Il est également possible de caver à la mouche. L’Helomyza Tuberivora a coutume de pondre ses oeufs à l’aplomb d’une truffe mature. À l’aide d’une badine, le trufficulteur observe le mouvement de la mouche. Si elle revient au même endroit, il y a de forte chance qu’il y ait une truffe. Cette technique est fastidieuse mais c’est un bon moyen d’être en communion avec la nature.

11 – Les chiens truffiers doivent-ils être sensibilisés dès leur plus jeune âge au parfum de la truffe ?

C’est préférable. En Drôme provençale, les paysans ont coutume de mettre de la pâte de truffe sur les mamelles de la mère pour familiariser les chiots au parfum du champignon quand il tête. 

Depuis quelques temps, on voit beaucoup de Logotto Romagnolo, une race de chien originaire d’Italie, aux côtés des trufficulteurs. Cependant, tous les chiens peuvent être de très bon truffiers à condition d’avoir un bon flair et d’être bien élevés. 

12 – Quelles activités autour de la truffe recommanderiez-vous ? 

Notre association a créé « La route de la truffe noire », un circuit culturel et gourmand autour du diamant noir. Les sites et événements proposés sont listés sur notre site Destination Truffes. Nous recensons tout ce que l’on peut faire dans les alentours et il y a de quoi faire ! Entre visites insolites, restaurants gastronomiques, hébergement de charme, balades dans des villages pittoresques, marchés de producteurs, rencontre avec les trufficulteurs, dégustation dans des domaines viticoles, etc. Des expériences conviviales et ludiques à vivre entre amis ou en famille. 

La Plume d’Adam sur la Route de la Truffe noire !

Amatrice du diamant noir, je ne pouvais qu’être séduite par les événements proposés sur le site Destination Truffes. C’est en pleine saison du précieux champignon que je suis partie en direction de la Drôme provençale. 

L’expérience a commencé par un dîner au sein du restaurant étoilé le Clair de la Plume. Au menu, de belles créations dont deux autour de la truffe : céleri très truffe (céleri rave gourmand, voile de truffe) et un dessert pour lequel je reviendrai volontiers tant il m’a marqué, une truffe à la belle Hélène (poire crousti-confite et caramel chocolaté). 

Le lendemain, c’est au domaine de Grangeneuve que l’aventure s’est poursuivie, avec un déjeuner autour de la truffe et du vin.
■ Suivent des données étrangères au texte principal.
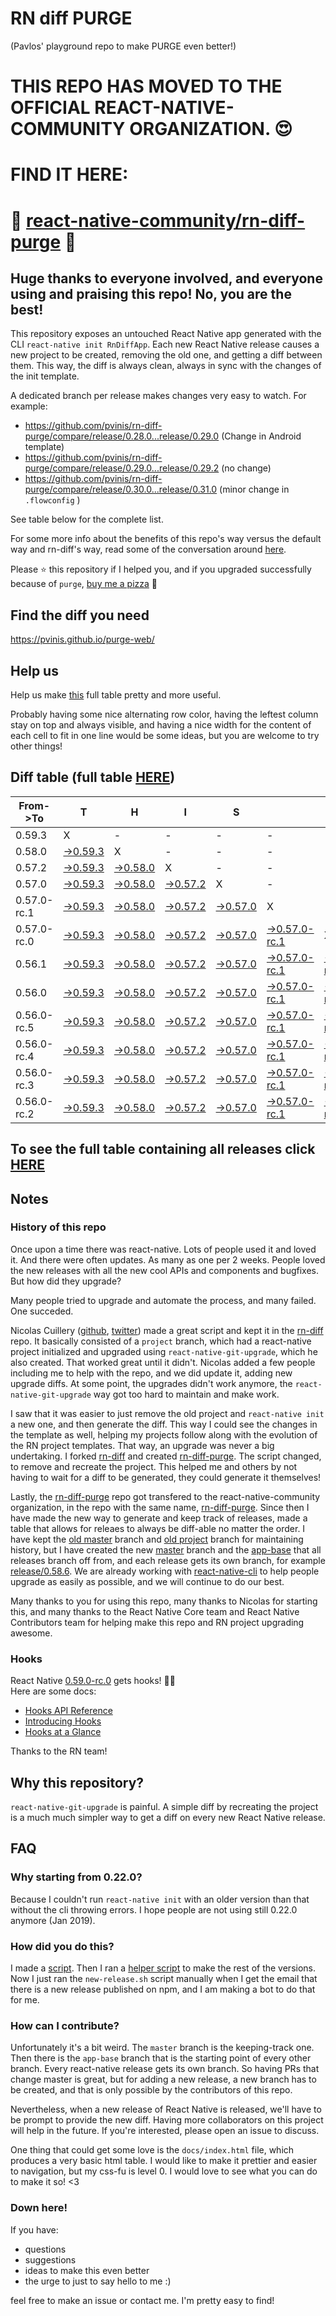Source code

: # RN diff PURGE
(Pavlos' playground repo to make PURGE even better!)

# THIS REPO HAS MOVED TO THE OFFICIAL REACT-NATIVE-COMMUNITY ORGANIZATION. 😍
# FIND IT HERE:  
# 💪 [react-native-community/rn-diff-purge](https://github.com/react-native-community/rn-diff-purge) 🎉
## Huge thanks to everyone involved, and everyone using and praising this repo! No, you are the best!

This repository exposes an untouched React Native app generated with the CLI
`react-native init RnDiffApp`. Each new React Native release causes a new project to be created, removing the old one, and getting a diff between them. This way, the diff is always clean, always in sync with the changes of the init template.

A dedicated branch per release makes changes very easy
to watch. For example:

* https://github.com/pvinis/rn-diff-purge/compare/release/0.28.0...release/0.29.0
(Change in Android template)
* https://github.com/pvinis/rn-diff-purge/compare/release/0.29.0...release/0.29.2
(no change)
* https://github.com/pvinis/rn-diff-purge/compare/release/0.30.0...release/0.31.0
(minor change in `.flowconfig` )

See table below for the complete list.

For some more info about the benefits of this repo's way versus the default way and rn-diff's way, read some of the conversation around [here](https://github.com/react-native-community/discussions-and-proposals/issues/68#issuecomment-452227478).

Please :star: this repository if I helped you, and if you upgraded successfully because of `purge`, [buy me a pizza](https://www.buymeacoffee.com/DGWwHVZ4s) :pizza:

## Find the diff you need
https://pvinis.github.io/purge-web/

## Help us
Help us make [this](https://pvinis.github.io/rn-diff-purge) full table pretty and more useful.

Probably having some nice alternating row color, having the leftest column stay on top and always visible, and having a nice width for the content of each cell to fit in one line would be some ideas, but you are welcome to try other things!

## Diff table (full table [HERE](https://pvinis.github.io/rn-diff-purge))

| From->To    | T                                                                                               | H                                                                                               | I                                                                                               | S                                                                                               |                                                                                                           | I                                                                                                         | S                                                                                               |                                                                                                 | C                                                                                                         | O                                                                                                         | O                                                                                                         | L   |
| ----------- | ----------------------------------------------------------------------------------------------- | ----------------------------------------------------------------------------------------------- | ----------------------------------------------------------------------------------------------- | ----------------------------------------------------------------------------------------------- | --------------------------------------------------------------------------------------------------------- | --------------------------------------------------------------------------------------------------------- | ----------------------------------------------------------------------------------------------- | ----------------------------------------------------------------------------------------------- | --------------------------------------------------------------------------------------------------------- | --------------------------------------------------------------------------------------------------------- | --------------------------------------------------------------------------------------------------------- | --- |
| 0.59.3      | X                                                                                               | -                                                                                               | -                                                                                               | -                                                                                               | -                                                                                                         | -                                                                                                         | -                                                                                               | -                                                                                               | -                                                                                                         | -                                                                                                         | -                                                                                                         | -   |
| 0.58.0      | [->0.59.3](https://github.com/pvinis/rn-diff-purge/compare/release/0.58.0..release/0.59.3)      | X                                                                                               | -                                                                                               | -                                                                                               | -                                                                                                         | -                                                                                                         | -                                                                                               | -                                                                                               | -                                                                                                         | -                                                                                                         | -                                                                                                         | -   |
| 0.57.2      | [->0.59.3](https://github.com/pvinis/rn-diff-purge/compare/release/0.57.2..release/0.59.3)      | [->0.58.0](https://github.com/pvinis/rn-diff-purge/compare/release/0.57.2..release/0.58.0)      | X                                                                                               | -                                                                                               | -                                                                                                         | -                                                                                                         | -                                                                                               | -                                                                                               | -                                                                                                         | -                                                                                                         | -                                                                                                         | -   |
| 0.57.0      | [->0.59.3](https://github.com/pvinis/rn-diff-purge/compare/release/0.57.0..release/0.59.3)      | [->0.58.0](https://github.com/pvinis/rn-diff-purge/compare/release/0.57.0..release/0.58.0)      | [->0.57.2](https://github.com/pvinis/rn-diff-purge/compare/release/0.57.0..release/0.57.2)      | X                                                                                               | -                                                                                                         | -                                                                                                         | -                                                                                               | -                                                                                               | -                                                                                                         | -                                                                                                         | -                                                                                                         | -   |
| 0.57.0-rc.1 | [->0.59.3](https://github.com/pvinis/rn-diff-purge/compare/release/0.57.0-rc.1..release/0.59.3) | [->0.58.0](https://github.com/pvinis/rn-diff-purge/compare/release/0.57.0-rc.1..release/0.58.0) | [->0.57.2](https://github.com/pvinis/rn-diff-purge/compare/release/0.57.0-rc.1..release/0.57.2) | [->0.57.0](https://github.com/pvinis/rn-diff-purge/compare/release/0.57.0-rc.1..release/0.57.0) | X                                                                                                         | -                                                                                                         | -                                                                                               | -                                                                                               | -                                                                                                         | -                                                                                                         | -                                                                                                         | -   |
| 0.57.0-rc.0 | [->0.59.3](https://github.com/pvinis/rn-diff-purge/compare/release/0.57.0-rc.0..release/0.59.3) | [->0.58.0](https://github.com/pvinis/rn-diff-purge/compare/release/0.57.0-rc.0..release/0.58.0) | [->0.57.2](https://github.com/pvinis/rn-diff-purge/compare/release/0.57.0-rc.0..release/0.57.2) | [->0.57.0](https://github.com/pvinis/rn-diff-purge/compare/release/0.57.0-rc.0..release/0.57.0) | [->0.57.0-rc.1](https://github.com/pvinis/rn-diff-purge/compare/release/0.57.0-rc.0..release/0.57.0-rc.1) | X                                                                                                         | -                                                                                               | -                                                                                               | -                                                                                                         | -                                                                                                         | -                                                                                                         | -   |
| 0.56.1      | [->0.59.3](https://github.com/pvinis/rn-diff-purge/compare/release/0.56.1..release/0.59.3)      | [->0.58.0](https://github.com/pvinis/rn-diff-purge/compare/release/0.56.1..release/0.58.0)      | [->0.57.2](https://github.com/pvinis/rn-diff-purge/compare/release/0.56.1..release/0.57.2)      | [->0.57.0](https://github.com/pvinis/rn-diff-purge/compare/release/0.56.1..release/0.57.0)      | [->0.57.0-rc.1](https://github.com/pvinis/rn-diff-purge/compare/release/0.56.1..release/0.57.0-rc.1)      | [->0.57.0-rc.0](https://github.com/pvinis/rn-diff-purge/compare/release/0.56.1..release/0.57.0-rc.0)      | X                                                                                               | -                                                                                               | -                                                                                                         | -                                                                                                         | -                                                                                                         | -   |
| 0.56.0      | [->0.59.3](https://github.com/pvinis/rn-diff-purge/compare/release/0.56.0..release/0.59.3)      | [->0.58.0](https://github.com/pvinis/rn-diff-purge/compare/release/0.56.0..release/0.58.0)      | [->0.57.2](https://github.com/pvinis/rn-diff-purge/compare/release/0.56.0..release/0.57.2)      | [->0.57.0](https://github.com/pvinis/rn-diff-purge/compare/release/0.56.0..release/0.57.0)      | [->0.57.0-rc.1](https://github.com/pvinis/rn-diff-purge/compare/release/0.56.0..release/0.57.0-rc.1)      | [->0.57.0-rc.0](https://github.com/pvinis/rn-diff-purge/compare/release/0.56.0..release/0.57.0-rc.0)      | [->0.56.1](https://github.com/pvinis/rn-diff-purge/compare/release/0.56.0..release/0.56.1)      | X                                                                                               | -                                                                                                         | -                                                                                                         | -                                                                                                         | -   |
| 0.56.0-rc.5 | [->0.59.3](https://github.com/pvinis/rn-diff-purge/compare/release/0.56.0-rc.5..release/0.59.3) | [->0.58.0](https://github.com/pvinis/rn-diff-purge/compare/release/0.56.0-rc.5..release/0.58.0) | [->0.57.2](https://github.com/pvinis/rn-diff-purge/compare/release/0.56.0-rc.5..release/0.57.2) | [->0.57.0](https://github.com/pvinis/rn-diff-purge/compare/release/0.56.0-rc.5..release/0.57.0) | [->0.57.0-rc.1](https://github.com/pvinis/rn-diff-purge/compare/release/0.56.0-rc.5..release/0.57.0-rc.1) | [->0.57.0-rc.0](https://github.com/pvinis/rn-diff-purge/compare/release/0.56.0-rc.5..release/0.57.0-rc.0) | [->0.56.1](https://github.com/pvinis/rn-diff-purge/compare/release/0.56.0-rc.5..release/0.56.1) | [->0.56.0](https://github.com/pvinis/rn-diff-purge/compare/release/0.56.0-rc.5..release/0.56.0) | X                                                                                                         | -                                                                                                         | -                                                                                                         | -   |
| 0.56.0-rc.4 | [->0.59.3](https://github.com/pvinis/rn-diff-purge/compare/release/0.56.0-rc.4..release/0.59.3) | [->0.58.0](https://github.com/pvinis/rn-diff-purge/compare/release/0.56.0-rc.4..release/0.58.0) | [->0.57.2](https://github.com/pvinis/rn-diff-purge/compare/release/0.56.0-rc.4..release/0.57.2) | [->0.57.0](https://github.com/pvinis/rn-diff-purge/compare/release/0.56.0-rc.4..release/0.57.0) | [->0.57.0-rc.1](https://github.com/pvinis/rn-diff-purge/compare/release/0.56.0-rc.4..release/0.57.0-rc.1) | [->0.57.0-rc.0](https://github.com/pvinis/rn-diff-purge/compare/release/0.56.0-rc.4..release/0.57.0-rc.0) | [->0.56.1](https://github.com/pvinis/rn-diff-purge/compare/release/0.56.0-rc.4..release/0.56.1) | [->0.56.0](https://github.com/pvinis/rn-diff-purge/compare/release/0.56.0-rc.4..release/0.56.0) | [->0.56.0-rc.5](https://github.com/pvinis/rn-diff-purge/compare/release/0.56.0-rc.4..release/0.56.0-rc.5) | X                                                                                                         | -                                                                                                         | -   |
| 0.56.0-rc.3 | [->0.59.3](https://github.com/pvinis/rn-diff-purge/compare/release/0.56.0-rc.3..release/0.59.3) | [->0.58.0](https://github.com/pvinis/rn-diff-purge/compare/release/0.56.0-rc.3..release/0.58.0) | [->0.57.2](https://github.com/pvinis/rn-diff-purge/compare/release/0.56.0-rc.3..release/0.57.2) | [->0.57.0](https://github.com/pvinis/rn-diff-purge/compare/release/0.56.0-rc.3..release/0.57.0) | [->0.57.0-rc.1](https://github.com/pvinis/rn-diff-purge/compare/release/0.56.0-rc.3..release/0.57.0-rc.1) | [->0.57.0-rc.0](https://github.com/pvinis/rn-diff-purge/compare/release/0.56.0-rc.3..release/0.57.0-rc.0) | [->0.56.1](https://github.com/pvinis/rn-diff-purge/compare/release/0.56.0-rc.3..release/0.56.1) | [->0.56.0](https://github.com/pvinis/rn-diff-purge/compare/release/0.56.0-rc.3..release/0.56.0) | [->0.56.0-rc.5](https://github.com/pvinis/rn-diff-purge/compare/release/0.56.0-rc.3..release/0.56.0-rc.5) | [->0.56.0-rc.4](https://github.com/pvinis/rn-diff-purge/compare/release/0.56.0-rc.3..release/0.56.0-rc.4) | X                                                                                                         | -   |
| 0.56.0-rc.2 | [->0.59.3](https://github.com/pvinis/rn-diff-purge/compare/release/0.56.0-rc.2..release/0.59.3) | [->0.58.0](https://github.com/pvinis/rn-diff-purge/compare/release/0.56.0-rc.2..release/0.58.0) | [->0.57.2](https://github.com/pvinis/rn-diff-purge/compare/release/0.56.0-rc.2..release/0.57.2) | [->0.57.0](https://github.com/pvinis/rn-diff-purge/compare/release/0.56.0-rc.2..release/0.57.0) | [->0.57.0-rc.1](https://github.com/pvinis/rn-diff-purge/compare/release/0.56.0-rc.2..release/0.57.0-rc.1) | [->0.57.0-rc.0](https://github.com/pvinis/rn-diff-purge/compare/release/0.56.0-rc.2..release/0.57.0-rc.0) | [->0.56.1](https://github.com/pvinis/rn-diff-purge/compare/release/0.56.0-rc.2..release/0.56.1) | [->0.56.0](https://github.com/pvinis/rn-diff-purge/compare/release/0.56.0-rc.2..release/0.56.0) | [->0.56.0-rc.5](https://github.com/pvinis/rn-diff-purge/compare/release/0.56.0-rc.2..release/0.56.0-rc.5) | [->0.56.0-rc.4](https://github.com/pvinis/rn-diff-purge/compare/release/0.56.0-rc.2..release/0.56.0-rc.4) | [->0.56.0-rc.3](https://github.com/pvinis/rn-diff-purge/compare/release/0.56.0-rc.2..release/0.56.0-rc.3) | X   |

## To see the full table containing all releases click [HERE](https://pvinis.github.io/rn-diff-purge)

## Notes

### History of this repo

Once upon a time there was react-native. Lots of people used it and loved it. And there were often updates. As many as one per 2 weeks. People loved the new releases with all the new cool APIs and components and bugfixes. But how did they upgrade?

Many people tried to upgrade and automate the process, and many failed. One succeded.

Nicolas Cuillery ([github](https://github.com/ncuillery), [twitter](https://twitter.com/ncuillery)) made a great script and kept it in the [rn-diff](https://github.com/ncuillery/rn-diff) repo. It basically consisted of a `project` branch, which had a react-native project initialized and upgraded using `react-native-git-upgrade`, which he also created. That worked great until it didn't. Nicolas added a few people including me to help with the repo, and we did update it, adding new upgrade diffs. At some point, the upgrades didn't work anymore, the `react-native-git-upgrade` way got too hard to maintain and make work.

I saw that it was easier to just remove the old project and `react-native init` a new one, and then generate the diff. This way I could see the changes in the template as well, helping my projects follow along with the evolution of the RN project templates. That way, an upgrade was never a big undertaking. I forked [rn-diff](https://github.com/ncuillery/rn-diff) and created [rn-diff-purge](https://github.com/pvinis/rn-diff-purge). The script changed, to remove and recreate the project. This helped me and others by not having to wait for a diff to be generated, they could generate it themselves!

Lastly, the [rn-diff-purge](https://github.com/pvinis/rn-diff-purge) repo got transfered to the react-native-community organization, in the repo with the same name, [rn-diff-purge](https://github.com/react-native-community/rn-diff-purge). Since then I have made the new way to generate and keep track of releases, made a table that allows for releaes to always be diff-able no matter the order. I have kept the [old master](https://github.com/pvinis/rn-diff-purge/tree/old/master) branch and [old project](https://github.com/pvinis/rn-diff-purge/tree/old/project) branch for maintaining history, but I have created the new [master](https://github.com/pvinis/rn-diff-purge/tree/master) branch and the [app-base](https://github.com/pvinis/rn-diff-purge/tree/app-base) that all releases branch off from, and each release gets its own branch, for example [release/0.58.6](https://github.com/pvinis/rn-diff-purge/tree/release/0.58.6). We are already working with [react-native-cli](https://github.com/react-native-community/react-native-cli) to help people upgrade as easily as possible, and we will continue to do our best.

Many thanks to you for using this repo, many thanks to Nicolas for starting this, and many thanks to the React Native Core team and React Native Contributors team for helping make this repo and RN project upgrading awesome.

### Hooks
React Native [0.59.0-rc.0](https://github.com/pvinis/rn-diff-purge#version-changes) gets hooks! 🎉🥳  
Here are some docs:
- [Hooks API Reference](https://reactjs.org/docs/hooks-reference.html)
- [Introducing Hooks](https://reactjs.org/docs/hooks-intro.html)
- [Hooks at a Glance](https://reactjs.org/docs/hooks-overview.html)

Thanks to the RN team!

## Why this repository?
`react-native-git-upgrade` is painful. A simple diff by recreating the project is a much much simpler way to get a diff on every new React Native release.

## FAQ

### Why starting from 0.22.0?

Because I couldn't run `react-native init` with an older version than that without the cli throwing errors. I hope people are not using still 0.22.0 anymore (Jan 2019).

### How did you do this?

I made a [script](https://github.com/pvinis/rn-diff-purge/blob/master/new-release.sh). Then I ran a [helper script](https://github.com/pvinis/rn-diff-purge/blob/master/new-release.sh) to make the rest of the versions.
Now I just ran the `new-release.sh` script manually when I get the email that there is a new release published on npm, and I am making a bot to do that for me.

### How can I contribute?

Unfortunately it's a bit weird. The `master` branch is the keeping-track one. Then there is the `app-base` branch that is the starting point of every other branch. Every react-native release gets its own branch. So having PRs that change master is great, but for adding a new release, a new branch has to be created, and that is only possible by the contributors of this repo.

Nevertheless, when a new release of React Native is released, we'll have to be prompt to provide
the new diff. Having more collaborators on this project will help in the future. If you're interested, please open an issue to discuss.

One thing that could get some love is the `docs/index.html` file, which produces a very basic html table. I would like to make it prettier and easier to navigation, but my css-fu is level 0. I would love to see what you can do to make it so! <3

### Down here!

If you have: 
- questions
- suggestions
- ideas to make this even better
- the urge to just to say hello to me :)

feel free to make an issue or contact me. I'm pretty easy to find!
Autour d’un tonneau en bois, les assiettes se sont succédées : tartines de beurre truffé, ravioles à la crème et aux truffes, coquille Saint-Jacques et salade de pommes de terre truffée, Brillât-Savarin truffé, choux fourrés à la chantilly truffée. En cuisine, la famille Bour n’a pas manqué de générosité, sous le regard attentif de Simone, leur chien truffier

Le repas terminé, direction les champs de chênes pour caver. L’occasion de partager un moment de complicité entre un trufficulteur et son chien, de pratiquer une activité en plein air, et de sentir la puissance aromatique d’une truffe sortie fraîchement de terre… Bonus : si vous le souhaitez, il est possible de repartir avec une partie du butin et/ou de boire un verre de vin au domaine (voir conditions avec le trufficulteur).